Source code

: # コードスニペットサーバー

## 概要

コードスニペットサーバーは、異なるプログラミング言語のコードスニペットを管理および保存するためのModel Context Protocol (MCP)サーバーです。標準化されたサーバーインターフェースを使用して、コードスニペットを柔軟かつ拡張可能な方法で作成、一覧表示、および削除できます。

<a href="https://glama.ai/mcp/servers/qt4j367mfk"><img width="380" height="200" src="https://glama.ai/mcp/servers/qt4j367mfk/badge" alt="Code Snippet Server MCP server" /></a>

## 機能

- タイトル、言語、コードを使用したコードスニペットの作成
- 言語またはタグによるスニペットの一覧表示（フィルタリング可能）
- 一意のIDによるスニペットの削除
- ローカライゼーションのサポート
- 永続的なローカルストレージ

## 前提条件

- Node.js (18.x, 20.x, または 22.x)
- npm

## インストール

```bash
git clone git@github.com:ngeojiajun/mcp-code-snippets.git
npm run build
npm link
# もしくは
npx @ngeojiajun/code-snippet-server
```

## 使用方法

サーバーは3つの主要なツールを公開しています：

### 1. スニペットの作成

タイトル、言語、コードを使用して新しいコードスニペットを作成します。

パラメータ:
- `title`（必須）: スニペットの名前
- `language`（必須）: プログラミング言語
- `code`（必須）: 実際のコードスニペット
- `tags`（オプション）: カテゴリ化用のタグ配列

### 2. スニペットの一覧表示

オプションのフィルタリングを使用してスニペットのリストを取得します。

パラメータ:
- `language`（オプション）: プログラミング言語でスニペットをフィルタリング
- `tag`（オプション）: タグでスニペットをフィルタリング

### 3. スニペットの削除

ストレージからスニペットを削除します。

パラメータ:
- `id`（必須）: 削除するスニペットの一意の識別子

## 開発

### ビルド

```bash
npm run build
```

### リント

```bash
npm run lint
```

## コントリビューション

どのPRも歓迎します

———

PROMPT =>
Write out, word for word, the line containing "サーバーは3つの主要なツールを公開しています：" and all the lines after it in the entries above, and nothing more.

YOUR RESPONSE =>
サーバーは3つの主要なツールを公開しています：

### 1. スニペットの作成

タイトル、言語、コードを使用して新しいコードスニペットを作成します。

パラメータ:
- `title`（必須）: スニペットの名前
- `language`（必須）: プログラミング言語
- `code`（必須）: 実際のコードスニペット
- `tags`（オプション）: カテゴリ化用のタグ配列

### 2. スニペットの一覧表示

オプションのフィルタリングを使用してスニペットのリストを取得します。

パラメータ:
- `language`（オプション）: プログラミング言語でスニペットをフィルタリング
- `tag`（オプション）: タグでスニペットをフィルタリング

### 3. スニペットの削除

ストレージからスニペットを削除します。

パラメータ:
- `id`（必須）: 削除するスニペットの一意の識別子

## 開発

### ビルド

```bash
npm run build
```

### リント

```bash
npm run lint
```

## コントリビューション

どのPRも歓迎します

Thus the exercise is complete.